• **What the task requires**: Return each line of the entries that holds the string "private".

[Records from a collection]

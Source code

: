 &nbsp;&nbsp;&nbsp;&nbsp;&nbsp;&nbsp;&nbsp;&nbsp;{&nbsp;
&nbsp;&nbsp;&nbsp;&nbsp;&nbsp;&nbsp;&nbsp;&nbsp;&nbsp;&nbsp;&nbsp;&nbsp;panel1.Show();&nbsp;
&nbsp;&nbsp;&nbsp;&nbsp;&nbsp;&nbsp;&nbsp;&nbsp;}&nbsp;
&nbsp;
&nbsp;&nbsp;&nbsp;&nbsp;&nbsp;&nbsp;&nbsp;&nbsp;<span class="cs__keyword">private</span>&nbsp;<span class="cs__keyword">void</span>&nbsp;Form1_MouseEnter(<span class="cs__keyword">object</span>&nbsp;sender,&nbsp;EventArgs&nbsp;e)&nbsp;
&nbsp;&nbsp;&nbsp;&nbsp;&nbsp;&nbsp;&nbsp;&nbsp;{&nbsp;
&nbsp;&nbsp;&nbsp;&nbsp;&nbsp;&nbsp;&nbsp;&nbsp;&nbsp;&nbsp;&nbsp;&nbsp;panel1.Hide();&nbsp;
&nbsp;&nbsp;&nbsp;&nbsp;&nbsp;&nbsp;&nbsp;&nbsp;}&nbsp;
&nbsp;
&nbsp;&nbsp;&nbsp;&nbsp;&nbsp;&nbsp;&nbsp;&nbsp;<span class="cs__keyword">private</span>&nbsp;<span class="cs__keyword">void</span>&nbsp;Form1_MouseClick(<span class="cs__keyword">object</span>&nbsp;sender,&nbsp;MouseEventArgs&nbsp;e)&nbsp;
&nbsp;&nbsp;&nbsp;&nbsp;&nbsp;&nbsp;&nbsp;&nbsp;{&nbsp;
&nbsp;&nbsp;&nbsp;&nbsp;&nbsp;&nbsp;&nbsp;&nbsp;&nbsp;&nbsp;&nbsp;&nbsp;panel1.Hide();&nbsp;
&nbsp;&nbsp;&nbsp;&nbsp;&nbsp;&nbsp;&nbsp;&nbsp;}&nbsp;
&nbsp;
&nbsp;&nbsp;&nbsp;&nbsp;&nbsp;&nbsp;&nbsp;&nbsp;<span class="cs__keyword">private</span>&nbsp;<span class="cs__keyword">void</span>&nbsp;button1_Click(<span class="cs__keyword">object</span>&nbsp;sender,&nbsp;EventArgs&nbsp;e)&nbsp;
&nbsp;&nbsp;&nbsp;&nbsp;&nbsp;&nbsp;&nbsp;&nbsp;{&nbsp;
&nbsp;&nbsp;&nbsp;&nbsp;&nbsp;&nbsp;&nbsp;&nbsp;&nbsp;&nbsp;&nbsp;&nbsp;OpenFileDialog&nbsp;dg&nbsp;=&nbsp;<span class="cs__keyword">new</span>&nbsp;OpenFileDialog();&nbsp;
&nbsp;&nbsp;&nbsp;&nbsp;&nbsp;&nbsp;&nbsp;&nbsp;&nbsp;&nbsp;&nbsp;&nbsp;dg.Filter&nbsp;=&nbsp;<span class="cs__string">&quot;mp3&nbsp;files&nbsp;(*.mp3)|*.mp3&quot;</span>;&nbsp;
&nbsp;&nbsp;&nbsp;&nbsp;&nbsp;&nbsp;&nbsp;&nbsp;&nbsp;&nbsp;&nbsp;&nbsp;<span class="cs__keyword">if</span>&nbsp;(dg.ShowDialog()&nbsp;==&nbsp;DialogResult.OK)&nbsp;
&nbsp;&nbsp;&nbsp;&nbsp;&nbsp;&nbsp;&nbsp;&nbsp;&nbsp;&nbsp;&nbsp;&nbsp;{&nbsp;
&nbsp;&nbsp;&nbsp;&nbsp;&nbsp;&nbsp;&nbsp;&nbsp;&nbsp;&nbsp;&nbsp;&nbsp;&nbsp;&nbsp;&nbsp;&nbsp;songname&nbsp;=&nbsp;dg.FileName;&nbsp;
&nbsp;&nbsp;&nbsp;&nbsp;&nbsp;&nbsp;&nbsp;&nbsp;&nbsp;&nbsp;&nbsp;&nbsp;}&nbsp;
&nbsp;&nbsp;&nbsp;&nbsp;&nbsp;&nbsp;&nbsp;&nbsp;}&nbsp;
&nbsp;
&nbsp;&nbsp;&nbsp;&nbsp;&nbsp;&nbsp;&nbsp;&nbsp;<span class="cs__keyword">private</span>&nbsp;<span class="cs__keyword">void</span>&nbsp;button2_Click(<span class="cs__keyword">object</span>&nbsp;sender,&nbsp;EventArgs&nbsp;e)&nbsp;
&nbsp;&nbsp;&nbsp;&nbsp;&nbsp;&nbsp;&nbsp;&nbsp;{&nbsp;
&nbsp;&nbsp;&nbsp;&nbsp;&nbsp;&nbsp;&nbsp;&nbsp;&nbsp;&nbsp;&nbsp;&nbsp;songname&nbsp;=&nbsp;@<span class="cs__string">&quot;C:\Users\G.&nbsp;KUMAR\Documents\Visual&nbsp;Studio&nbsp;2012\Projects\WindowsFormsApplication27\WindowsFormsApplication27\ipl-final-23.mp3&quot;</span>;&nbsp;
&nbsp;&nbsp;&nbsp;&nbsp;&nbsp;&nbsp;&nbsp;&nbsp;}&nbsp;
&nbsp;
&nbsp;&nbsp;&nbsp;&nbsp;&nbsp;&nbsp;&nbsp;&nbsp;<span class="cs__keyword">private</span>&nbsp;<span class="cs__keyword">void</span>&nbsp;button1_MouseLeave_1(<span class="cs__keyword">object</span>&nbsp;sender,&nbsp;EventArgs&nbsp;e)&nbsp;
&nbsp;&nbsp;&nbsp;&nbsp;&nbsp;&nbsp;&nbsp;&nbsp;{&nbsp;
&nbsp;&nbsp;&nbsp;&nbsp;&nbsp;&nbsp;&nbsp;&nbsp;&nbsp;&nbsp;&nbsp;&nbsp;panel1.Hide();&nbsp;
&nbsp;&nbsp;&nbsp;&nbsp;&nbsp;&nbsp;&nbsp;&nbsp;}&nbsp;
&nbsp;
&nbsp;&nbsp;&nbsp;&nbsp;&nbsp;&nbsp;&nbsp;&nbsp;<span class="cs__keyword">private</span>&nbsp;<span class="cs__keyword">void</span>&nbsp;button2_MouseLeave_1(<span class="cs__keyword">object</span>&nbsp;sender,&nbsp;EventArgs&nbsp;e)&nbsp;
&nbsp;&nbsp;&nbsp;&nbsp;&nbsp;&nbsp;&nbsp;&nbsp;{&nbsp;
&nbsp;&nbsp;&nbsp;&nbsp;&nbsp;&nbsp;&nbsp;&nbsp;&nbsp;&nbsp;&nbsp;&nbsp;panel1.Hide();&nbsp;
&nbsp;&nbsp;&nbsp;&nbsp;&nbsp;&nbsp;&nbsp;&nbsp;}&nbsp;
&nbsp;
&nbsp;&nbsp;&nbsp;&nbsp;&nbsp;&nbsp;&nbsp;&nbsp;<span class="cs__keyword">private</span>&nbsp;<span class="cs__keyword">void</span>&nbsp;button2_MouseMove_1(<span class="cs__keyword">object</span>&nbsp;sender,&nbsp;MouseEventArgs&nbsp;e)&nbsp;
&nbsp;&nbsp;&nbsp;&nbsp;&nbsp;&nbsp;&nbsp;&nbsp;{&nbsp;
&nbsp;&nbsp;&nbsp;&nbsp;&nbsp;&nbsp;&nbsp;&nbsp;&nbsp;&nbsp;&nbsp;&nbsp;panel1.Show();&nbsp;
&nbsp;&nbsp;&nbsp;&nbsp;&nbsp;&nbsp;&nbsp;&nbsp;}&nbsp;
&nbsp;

• **Answer to this problem**:
&nbsp;&nbsp;&nbsp;&nbsp;&nbsp;&nbsp;&nbsp;&nbsp;<span class="cs__keyword">private</span>&nbsp;<span class="cs__keyword">void</span>&nbsp;Form1_MouseEnter(<span class="cs__keyword">object</span>&nbsp;sender,&nbsp;EventArgs&nbsp;e)&nbsp;
&nbsp;&nbsp;&nbsp;&nbsp;&nbsp;&nbsp;&nbsp;&nbsp;<span class="cs__keyword">private</span>&nbsp;<span class="cs__keyword">void</span>&nbsp;Form1_MouseClick(<span class="cs__keyword">object</span>&nbsp;sender,&nbsp;MouseEventArgs&nbsp;e)&nbsp;
&nbsp;&nbsp;&nbsp;&nbsp;&nbsp;&nbsp;&nbsp;&nbsp;<span class="cs__keyword">private</span>&nbsp;<span class="cs__keyword">void</span>&nbsp;button1_Click(<span class="cs__keyword">object</span>&nbsp;sender,&nbsp;EventArgs&nbsp;e)&nbsp;
&nbsp;&nbsp;&nbsp;&nbsp;&nbsp;&nbsp;&nbsp;&nbsp;<span class="cs__keyword">private</span>&nbsp;<span class="cs__keyword">void</span>&nbsp;button2_Click(<span class="cs__keyword">object</span>&nbsp;sender,&nbsp;EventArgs&nbsp;e)&nbsp;
&nbsp;&nbsp;&nbsp;&nbsp;&nbsp;&nbsp;&nbsp;&nbsp;<span class="cs__keyword">private</span>&nbsp;<span class="cs__keyword">void</span>&nbsp;button1_MouseLeave_1(<span class="cs__keyword">object</span>&nbsp;sender,&nbsp;EventArgs&nbsp;e)&nbsp;
&nbsp;&nbsp;&nbsp;&nbsp;&nbsp;&nbsp;&nbsp;&nbsp;<span class="cs__keyword">private</span>&nbsp;<span class="cs__keyword">void</span>&nbsp;button2_MouseLeave_1(<span class="cs__keyword">object</span>&nbsp;sender,&nbsp;EventArgs&nbsp;e)&nbsp;
&nbsp;&nbsp;&nbsp;&nbsp;&nbsp;&nbsp;&nbsp;&nbsp;<span class="cs__keyword">private</span>&nbsp;<span class="cs__keyword">void</span>&nbsp;button2_MouseMove_1(<span class="cs__keyword">object</span>&nbsp;sender,&nbsp;MouseEventArgs&nbsp;e)&nbsp;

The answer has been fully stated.